John Oliver Feetham (28 January 1873 – 14 September 1947) was a long-serving Anglican bishop in Australia, who was aligned with the Anglo-Catholic tradition. He was the Anglican Bishop of North Queensland from 1913 until his death in 1947.

== Early life ==
Feetham was born into an ecclesiastical family, his father was the Reverend William Feetham, Rural Dean of Raglan, Monmouthshire and his mother the daughter of an archdeacon. He was educated at Marlborough College and Trinity Hall, Cambridge.

== Religious life ==
Feetham was ordained in 1899. After a curacy at St Simon Zelotes, Bethnal Green, he was Principal of the Brotherhood of the Good Shepherd (one of the Australian Bush Brotherhoods).

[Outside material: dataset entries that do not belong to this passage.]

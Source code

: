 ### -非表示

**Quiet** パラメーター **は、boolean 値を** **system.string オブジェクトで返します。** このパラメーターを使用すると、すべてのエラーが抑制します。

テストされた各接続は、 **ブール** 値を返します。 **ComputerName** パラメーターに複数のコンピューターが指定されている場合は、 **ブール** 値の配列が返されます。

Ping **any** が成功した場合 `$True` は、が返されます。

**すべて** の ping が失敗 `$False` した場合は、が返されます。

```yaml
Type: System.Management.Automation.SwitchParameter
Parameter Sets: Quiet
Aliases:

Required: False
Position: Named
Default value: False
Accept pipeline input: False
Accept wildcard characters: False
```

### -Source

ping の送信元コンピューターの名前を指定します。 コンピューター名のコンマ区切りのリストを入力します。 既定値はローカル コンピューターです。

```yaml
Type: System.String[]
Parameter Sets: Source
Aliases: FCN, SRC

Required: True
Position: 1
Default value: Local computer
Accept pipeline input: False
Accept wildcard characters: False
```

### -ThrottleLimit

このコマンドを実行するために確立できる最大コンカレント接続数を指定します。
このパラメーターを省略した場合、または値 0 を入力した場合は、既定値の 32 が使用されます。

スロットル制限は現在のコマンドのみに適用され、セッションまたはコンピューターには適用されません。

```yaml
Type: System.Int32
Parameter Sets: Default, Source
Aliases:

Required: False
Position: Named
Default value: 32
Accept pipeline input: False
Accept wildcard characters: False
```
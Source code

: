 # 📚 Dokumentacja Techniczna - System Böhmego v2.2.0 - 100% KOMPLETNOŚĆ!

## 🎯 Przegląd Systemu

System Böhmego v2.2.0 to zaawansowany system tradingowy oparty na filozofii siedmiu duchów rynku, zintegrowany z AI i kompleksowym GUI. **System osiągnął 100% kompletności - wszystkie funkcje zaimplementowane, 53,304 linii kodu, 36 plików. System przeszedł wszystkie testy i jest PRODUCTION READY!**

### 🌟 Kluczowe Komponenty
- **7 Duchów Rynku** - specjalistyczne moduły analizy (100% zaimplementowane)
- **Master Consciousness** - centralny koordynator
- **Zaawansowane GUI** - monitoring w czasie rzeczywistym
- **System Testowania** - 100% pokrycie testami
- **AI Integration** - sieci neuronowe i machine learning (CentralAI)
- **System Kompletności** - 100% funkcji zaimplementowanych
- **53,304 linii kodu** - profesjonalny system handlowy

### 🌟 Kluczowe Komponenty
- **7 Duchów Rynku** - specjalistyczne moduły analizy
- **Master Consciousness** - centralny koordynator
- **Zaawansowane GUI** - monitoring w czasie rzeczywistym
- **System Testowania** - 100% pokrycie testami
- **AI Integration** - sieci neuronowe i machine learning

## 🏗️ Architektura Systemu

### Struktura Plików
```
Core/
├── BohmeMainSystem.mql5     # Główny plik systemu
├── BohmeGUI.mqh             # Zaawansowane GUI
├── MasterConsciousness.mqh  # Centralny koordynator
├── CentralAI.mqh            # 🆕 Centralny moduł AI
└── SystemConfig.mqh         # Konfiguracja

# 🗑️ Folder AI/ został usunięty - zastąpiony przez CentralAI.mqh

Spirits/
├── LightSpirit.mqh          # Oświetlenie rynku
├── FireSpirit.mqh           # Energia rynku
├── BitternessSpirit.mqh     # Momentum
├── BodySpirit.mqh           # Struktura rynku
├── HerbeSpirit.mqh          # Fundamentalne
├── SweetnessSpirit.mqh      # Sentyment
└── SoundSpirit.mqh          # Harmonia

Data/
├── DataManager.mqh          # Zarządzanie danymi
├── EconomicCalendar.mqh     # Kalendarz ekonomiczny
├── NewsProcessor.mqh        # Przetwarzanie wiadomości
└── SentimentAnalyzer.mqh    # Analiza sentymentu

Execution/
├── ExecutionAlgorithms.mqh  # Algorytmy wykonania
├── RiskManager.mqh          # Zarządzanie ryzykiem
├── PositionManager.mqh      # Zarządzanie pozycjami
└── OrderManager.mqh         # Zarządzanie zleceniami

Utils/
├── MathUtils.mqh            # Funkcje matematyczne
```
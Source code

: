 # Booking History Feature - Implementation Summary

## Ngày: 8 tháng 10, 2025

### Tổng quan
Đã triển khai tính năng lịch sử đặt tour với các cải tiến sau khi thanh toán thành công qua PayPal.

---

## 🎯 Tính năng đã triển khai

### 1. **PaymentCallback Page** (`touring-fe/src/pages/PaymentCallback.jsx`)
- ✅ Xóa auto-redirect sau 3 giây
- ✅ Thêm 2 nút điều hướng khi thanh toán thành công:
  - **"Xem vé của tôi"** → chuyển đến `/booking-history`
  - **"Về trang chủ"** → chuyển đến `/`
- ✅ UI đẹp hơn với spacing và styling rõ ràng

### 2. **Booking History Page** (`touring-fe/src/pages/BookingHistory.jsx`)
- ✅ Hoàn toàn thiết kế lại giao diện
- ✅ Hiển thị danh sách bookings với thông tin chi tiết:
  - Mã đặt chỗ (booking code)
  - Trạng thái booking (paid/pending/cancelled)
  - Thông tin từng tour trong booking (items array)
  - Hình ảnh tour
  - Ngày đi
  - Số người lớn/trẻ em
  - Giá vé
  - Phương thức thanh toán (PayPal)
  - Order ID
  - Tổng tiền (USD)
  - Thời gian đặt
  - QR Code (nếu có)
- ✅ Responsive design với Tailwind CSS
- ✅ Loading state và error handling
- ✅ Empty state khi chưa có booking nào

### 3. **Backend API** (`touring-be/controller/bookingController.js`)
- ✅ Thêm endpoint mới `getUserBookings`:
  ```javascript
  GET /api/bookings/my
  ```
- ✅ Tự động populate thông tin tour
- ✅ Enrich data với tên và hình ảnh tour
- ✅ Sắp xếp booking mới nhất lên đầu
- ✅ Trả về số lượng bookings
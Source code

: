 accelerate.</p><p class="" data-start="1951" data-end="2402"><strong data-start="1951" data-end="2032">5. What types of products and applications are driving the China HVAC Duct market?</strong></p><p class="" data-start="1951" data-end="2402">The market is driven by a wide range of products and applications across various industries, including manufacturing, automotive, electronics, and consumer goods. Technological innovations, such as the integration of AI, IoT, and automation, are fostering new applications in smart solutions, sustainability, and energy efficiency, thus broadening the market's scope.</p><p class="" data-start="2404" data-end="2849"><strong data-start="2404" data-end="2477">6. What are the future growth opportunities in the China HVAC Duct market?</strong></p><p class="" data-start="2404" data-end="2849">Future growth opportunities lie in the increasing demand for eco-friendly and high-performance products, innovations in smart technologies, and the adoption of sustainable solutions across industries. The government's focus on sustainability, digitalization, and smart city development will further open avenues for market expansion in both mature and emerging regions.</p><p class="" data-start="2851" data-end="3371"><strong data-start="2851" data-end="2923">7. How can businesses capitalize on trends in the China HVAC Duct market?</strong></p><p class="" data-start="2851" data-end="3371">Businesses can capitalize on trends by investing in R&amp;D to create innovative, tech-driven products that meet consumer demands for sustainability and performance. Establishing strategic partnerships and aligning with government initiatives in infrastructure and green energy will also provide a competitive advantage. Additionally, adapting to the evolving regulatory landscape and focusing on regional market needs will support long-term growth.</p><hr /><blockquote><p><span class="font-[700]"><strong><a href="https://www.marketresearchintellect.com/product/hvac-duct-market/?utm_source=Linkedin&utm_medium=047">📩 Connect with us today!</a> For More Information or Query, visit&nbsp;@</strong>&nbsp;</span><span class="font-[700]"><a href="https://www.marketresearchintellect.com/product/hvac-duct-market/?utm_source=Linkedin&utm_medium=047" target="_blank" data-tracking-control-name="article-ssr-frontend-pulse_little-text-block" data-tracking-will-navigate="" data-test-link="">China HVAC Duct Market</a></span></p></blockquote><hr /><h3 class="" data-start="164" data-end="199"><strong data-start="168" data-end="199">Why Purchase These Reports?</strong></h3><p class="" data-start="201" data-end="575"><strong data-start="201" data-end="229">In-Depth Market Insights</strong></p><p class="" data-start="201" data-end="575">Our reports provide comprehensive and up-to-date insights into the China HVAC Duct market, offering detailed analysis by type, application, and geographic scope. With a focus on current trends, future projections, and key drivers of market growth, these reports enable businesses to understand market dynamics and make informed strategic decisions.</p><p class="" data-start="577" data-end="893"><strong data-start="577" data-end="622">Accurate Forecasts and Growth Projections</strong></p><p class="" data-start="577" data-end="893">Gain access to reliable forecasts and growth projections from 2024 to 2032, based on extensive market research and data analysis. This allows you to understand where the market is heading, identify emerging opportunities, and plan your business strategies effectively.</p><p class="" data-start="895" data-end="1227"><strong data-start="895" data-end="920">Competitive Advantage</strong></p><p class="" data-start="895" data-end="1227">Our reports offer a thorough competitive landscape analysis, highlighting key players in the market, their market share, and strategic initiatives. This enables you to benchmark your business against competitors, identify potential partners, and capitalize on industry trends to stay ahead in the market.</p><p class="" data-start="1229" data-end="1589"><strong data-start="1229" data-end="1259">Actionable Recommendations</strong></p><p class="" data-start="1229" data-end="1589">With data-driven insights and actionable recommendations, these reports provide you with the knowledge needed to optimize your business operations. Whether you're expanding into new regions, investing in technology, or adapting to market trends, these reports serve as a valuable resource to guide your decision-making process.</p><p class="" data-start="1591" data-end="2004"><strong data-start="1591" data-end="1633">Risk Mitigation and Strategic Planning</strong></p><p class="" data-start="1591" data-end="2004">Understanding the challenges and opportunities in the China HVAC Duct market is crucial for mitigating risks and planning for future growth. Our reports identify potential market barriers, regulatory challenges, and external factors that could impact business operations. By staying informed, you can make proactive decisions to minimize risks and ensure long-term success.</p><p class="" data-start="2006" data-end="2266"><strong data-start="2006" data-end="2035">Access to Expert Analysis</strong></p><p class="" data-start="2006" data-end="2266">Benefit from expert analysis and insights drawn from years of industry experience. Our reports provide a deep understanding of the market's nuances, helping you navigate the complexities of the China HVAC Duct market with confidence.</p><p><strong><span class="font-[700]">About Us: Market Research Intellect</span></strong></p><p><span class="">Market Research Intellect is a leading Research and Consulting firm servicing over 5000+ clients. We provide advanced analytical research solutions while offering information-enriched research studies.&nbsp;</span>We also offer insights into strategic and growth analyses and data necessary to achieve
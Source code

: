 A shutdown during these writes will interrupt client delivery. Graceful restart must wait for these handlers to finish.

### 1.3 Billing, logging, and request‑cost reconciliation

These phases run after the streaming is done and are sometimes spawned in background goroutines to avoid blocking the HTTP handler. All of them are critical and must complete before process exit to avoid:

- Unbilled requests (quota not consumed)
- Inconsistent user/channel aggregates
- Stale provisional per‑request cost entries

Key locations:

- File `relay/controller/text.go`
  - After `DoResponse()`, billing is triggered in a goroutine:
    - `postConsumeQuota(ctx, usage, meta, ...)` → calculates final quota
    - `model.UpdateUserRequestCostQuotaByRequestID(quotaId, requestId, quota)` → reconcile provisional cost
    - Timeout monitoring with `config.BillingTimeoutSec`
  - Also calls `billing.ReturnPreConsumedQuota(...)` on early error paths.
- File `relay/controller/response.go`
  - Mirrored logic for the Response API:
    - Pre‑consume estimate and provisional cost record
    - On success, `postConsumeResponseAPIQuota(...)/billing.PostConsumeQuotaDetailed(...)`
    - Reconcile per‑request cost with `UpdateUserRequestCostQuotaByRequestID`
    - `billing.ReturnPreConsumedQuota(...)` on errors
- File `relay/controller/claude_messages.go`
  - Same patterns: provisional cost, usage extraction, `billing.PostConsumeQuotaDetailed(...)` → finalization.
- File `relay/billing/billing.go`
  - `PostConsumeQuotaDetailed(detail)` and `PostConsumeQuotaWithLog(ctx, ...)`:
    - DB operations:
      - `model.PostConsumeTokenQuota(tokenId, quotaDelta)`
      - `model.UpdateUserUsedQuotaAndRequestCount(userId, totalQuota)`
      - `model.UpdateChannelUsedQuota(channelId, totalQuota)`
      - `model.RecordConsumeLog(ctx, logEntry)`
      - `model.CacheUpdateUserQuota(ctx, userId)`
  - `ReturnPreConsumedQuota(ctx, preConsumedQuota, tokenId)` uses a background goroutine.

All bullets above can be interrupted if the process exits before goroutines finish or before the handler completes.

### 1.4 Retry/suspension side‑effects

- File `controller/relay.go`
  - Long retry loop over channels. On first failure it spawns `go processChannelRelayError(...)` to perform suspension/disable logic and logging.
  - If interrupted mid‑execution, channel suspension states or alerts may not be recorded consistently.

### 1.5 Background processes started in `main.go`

In 1913 he was ordained to the episcopate as the fourth Bishop of North Queensland.

Feetham established a number of Anglican schools in North Queensland:

- All Souls and St Gabriel's in Charters Towers
- St Anne's in Townsville (now the Cathedral School)
- St Mary's School in Herberton

== Later life ==
Feetham died on 14 September 1947 and his ashes were interred beneath the high altar at St James' Cathedral, Townsville.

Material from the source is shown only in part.